▸ Dataset items:
- Opening Delimiter -
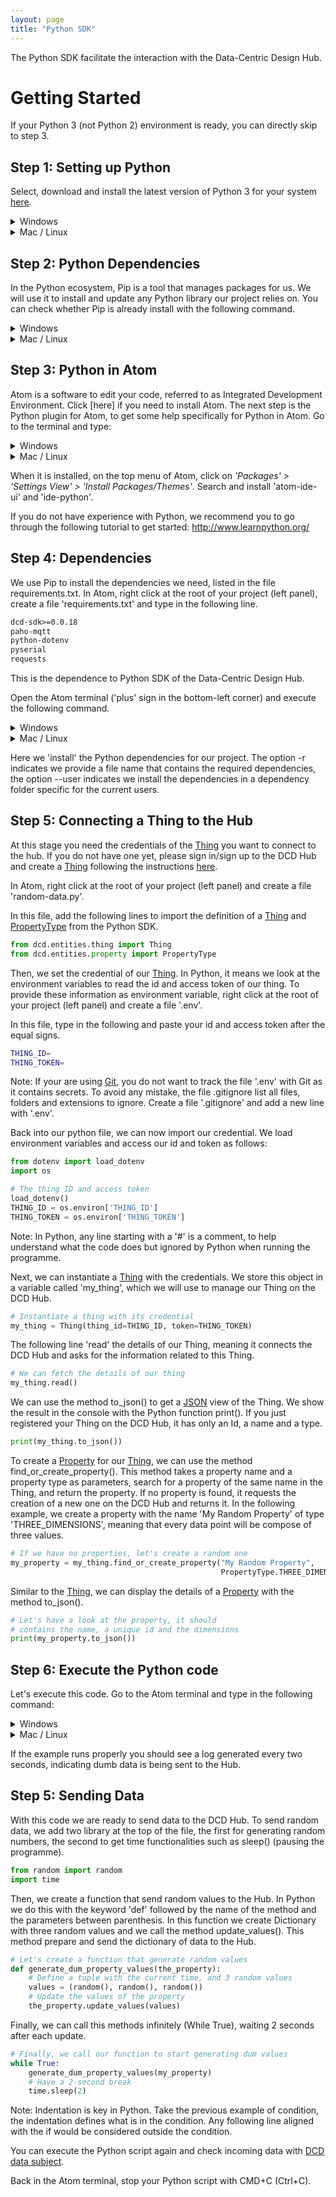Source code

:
 ```yaml
---
layout: page
title: "Python SDK"
---
```


The Python SDK facilitate the interaction with the Data-Centric Design Hub.

# Getting Started

If your Python 3 (not Python 2) environment is ready, you can directly skip to step 3.

## Step 1: Setting up Python 

Select, download and install the latest version of Python 3 for your system
<a href="https://www.python.org/downloads/release/python-372/" target="_blank">here</a>.

<details><summary markdown="span">Windows</summary>

Once installed, go to 'Start > System > Properties > Advanced System Properties >
Environment Variable' In User Variables, double click on 'Path'. At the end of
the line, add a semi-colon (;<zero-width space>), followed by:

C:\Users\YOUR_USERNAME\AppData\Local\Programs\Python\Python37;C:\Users\YOUR_USERNAME\AppData\Local\Programs\Python\Python37\Scripts

(Replace YOUR_USERNAME with your Windows user name)

Open the Command Prompt to check the installation, by typing in your console:

```bash
python --version
```

And verifying that the correct version of python was installed.

</details>

<details><summary markdown="span">Mac / Linux</summary>

After installation, open the Terminal to check if it was successful, by typing
the following on your console:

```bash
python3 --version
```

If the correct version of python is shown, the install was successful.

</details>


## Step 2: Python Dependencies

In the Python ecosystem, Pip is a tool that manages packages for us. We will use
it to install and update any Python library our project relies on. You can check
whether Pip is already install with the following command.

<details><summary markdown="span">Windows</summary>

Type in

```bash
python -m pip --version
```

If it is not found, download the file <a href="https://bootstrap.pypa.io/get-pip.py" target="_blank">get-pip.py</a>
and save it (CMD+S or Ctrl+S) in your Downloads folder. In the Atom terminal, type in the
following command:

```bash
python Downloads\get-pip.py
```

</details>


<details><summary markdown="span">Mac / Linux</summary>

Type in

```bash
python3 -m pip --version
```

If it is not found, you can install it as follows.

```bash
python3 get-pip.py
```

</details>

## Step 3: Python in Atom

Atom is a software to edit your code, referred to as Integrated Development Environment.
Click [here] if you need to install Atom. The next step is the Python plugin for
Atom, to get some help specifically for Python in Atom. Go to the terminal and type:

<details><summary markdown="span">Windows</summary>

Type in

```bash
python -m pip install 'python-language-server[all]'
```

</details>

<details><summary markdown="span">Mac / Linux</summary>

Type in

```bash
python3 -m pip install 'python-language-server[all]'
```

</details>


When it is installed, on the top menu of Atom, click on *'Packages' >
'Settings View' > 'Install Packages/Themes'*. Search and install 'atom-ide-ui'
and 'ide-python'.

If you do not have experience with Python, we recommend you to go through the
following tutorial to get started:
<a href="http://www.learnpython.org/" target="_blank">http://www.learnpython.org/</a>


## Step 4: Dependencies

We use Pip to install the dependencies we need, listed in the file requirements.txt.
In Atom, right click at the root of your project (left panel), create a file
'requirements.txt' and type in the following line.

```txt
dcd-sdk>=0.0.18
paho-mqtt
python-dotenv
pyserial
requests
```

This is the dependence to Python SDK of the Data-Centric Design Hub.

Open the Atom terminal ('plus' sign in the bottom-left corner) and execute the following command.

<details><summary markdown="span">Windows</summary>

Type in

```bash
python -m pip install -r requirements.txt --user
```

</details>

<details><summary markdown="span">Mac / Linux</summary>

Type in

```bash
pip3 install -r requirements.txt --user
```

</details>

Here we 'install' the Python dependencies for our project. The option -r indicates
we provide a file name that contains the required dependencies, the option --user
indicates we install the dependencies in a dependency folder specific for the
current users.

## Step 5: Connecting a Thing to the Hub

At this stage you need the credentials of the [Thing](/docs/api.html#Thing) you 
want to connect to the hub. If you do not have one yet, please sign in/sign up to
the DCD Hub and create a [Thing](/docs/api.html#Thing) following the instructions
[here](/docs/api.html#sign-up).

In Atom, right click at the root of your project (left panel) and create a file
'random-data.py'.

In this file, add the following lines to import the definition of a 
[Thing](/docs/api.html#Thing) and [PropertyType](/docs/api.html#property-types)
from the Python SDK.

```python
from dcd.entities.thing import Thing
from dcd.entities.property import PropertyType
```

Then, we set the credential of our [Thing](/docs/api.html#Thing).
In Python, it means we look at the environment variables to read the id and
access token of our thing. To provide these information as environment variable,
right click at the root of your project (left panel) and create a file '.env'.

In this file, type in the following and paste your id and access token after
the equal signs.

```bash
THING_ID=
THING_TOKEN=
```

Note: If your are using [Git](/docs/2019/04/30/tools-git), you do not want to track
the file '.env' with Git as it contains secrets. To avoid any mistake, the file
.gitignore list all files, folders and extensions to ignore. Create a file '.gitignore'
and add a new line with '.env'.

Back into our python file, we can now import our credential. We load environment
variables and access our id and token as follows:

```python
from dotenv import load_dotenv
import os
```

```python
# The thing ID and access token
load_dotenv()
THING_ID = os.environ['THING_ID']
THING_TOKEN = os.environ['THING_TOKEN']
```

Note: In Python, any line starting with a '#' is a comment, to help understand
what the code does but ignored by Python when running the programme.

Next, we can instantiate a [Thing](/docs/api.html#Thing) with the credentials.
We store this object in a variable called 'my_thing', which we will use to manage
our Thing on the DCD Hub.

```python
# Instantiate a thing with its credential
my_thing = Thing(thing_id=THING_ID, token=THING_TOKEN)
```

The following line 'read' the details of our Thing, meaning it connects the DCD Hub
and asks for the information related to this Thing.

```python
# We can fetch the details of our thing
my_thing.read()
```

We can use the method to_json() to get a [JSON](https://json.org/) view of the
Thing. We show the result in the console with the Python function print(). If
you just registered your Thing on the DCD Hub, it has only an Id, a name and a type.

```python
print(my_thing.to_json())
```

To create a [Property](/docs/api.html#Property) for our [Thing](/docs/api.html#Thing),
we can use the method find_or_create_property(). This method takes a property 
name and a property type as parameters, search for a property of the same name
in the Thing, and return the property. If no property is found, it requests the 
creation of a new one on the DCD Hub and returns it. In the following example,
we create a property with the name 'My Random Property' of type 'THREE_DIMENSIONS',
meaning that every data point will be compose of three values.

```python
# If we have no properties, let's create a random one
my_property = my_thing.find_or_create_property("My Random Property",
                                               PropertyType.THREE_DIMENSIONS)
```

Similar to the [Thing](/docs/api.html#Thing), we can display the details of a 
[Property](/docs/api.html#Property) with the method to_json().

```python
# Let's have a look at the property, it should
# contains the name, a unique id and the dimensions
print(my_property.to_json())
```

## Step 6: Execute the Python code

Let's execute this code. Go to the Atom terminal and type in the following command:

<details><summary markdown="span">Windows</summary>

Type in

```bash
python random-data.py
```

</details>

<details><summary markdown="span">Mac / Linux</summary>

Type in

```bash
python3 random-data.py
```

</details>

If the example runs properly you should see a log generated every two seconds,
indicating dumb data is being sent to the Hub.

## Step 5: Sending Data

With this code we are ready to send data to the DCD Hub. To send random data,
we add two library at the top of the file, the first for generating random numbers,
the second to get time functionalities such as sleep() (pausing the programme).

```python
from random import random
import time
```

Then, we create a function that send random values to the Hub. In Python we do this
with the keyword 'def' followed by the name of the method and the parameters between
parenthesis. In this function we create Dictionary with three random values and we call
the method update_values(). This method prepare and send the dictionary of data to
the Hub.

```python
# Let's create a function that generate random values
def generate_dum_property_values(the_property):
    # Define a tuple with the current time, and 3 random values
    values = (random(), random(), random())
    # Update the values of the property
    the_property.update_values(values)
```

Finally, we can call this methods infinitely (While True), waiting 2 seconds after
each update. 

```python
# Finally, we call our function to start generating dum values
while True:
    generate_dum_property_values(my_property)
    # Have a 2-second break
    time.sleep(2)
```

Note: Indentation is key in Python. Take the previous example of condition, the indentation
defines what is in the condition. Any following line aligned with the if would be
considered outside the condition.

You can execute the Python script again and check incoming data with
[DCD data subject](/docs/2019/07/31/tool-data-subject).

Back in the Atom terminal, stop your Python script with CMD+C (Ctrl+C).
- Closing Delimiter -
What is needed is a verbatim copy of every line in the records above from the one containing "In this file, type" down to the one containing "a file '.gitignore'", both included, and nothing more.

In this file, type in the following and paste your id and access token after
the equal signs.

```bash
THING_ID=
THING_TOKEN=
```

Note: If your are using [Git](/docs/2019/04/30/tools-git), you do not want to track
the file '.env' with Git as it contains secrets. To avoid any mistake, the file
.gitignore list all files, folders and extensions to ignore. Create a file '.gitignore'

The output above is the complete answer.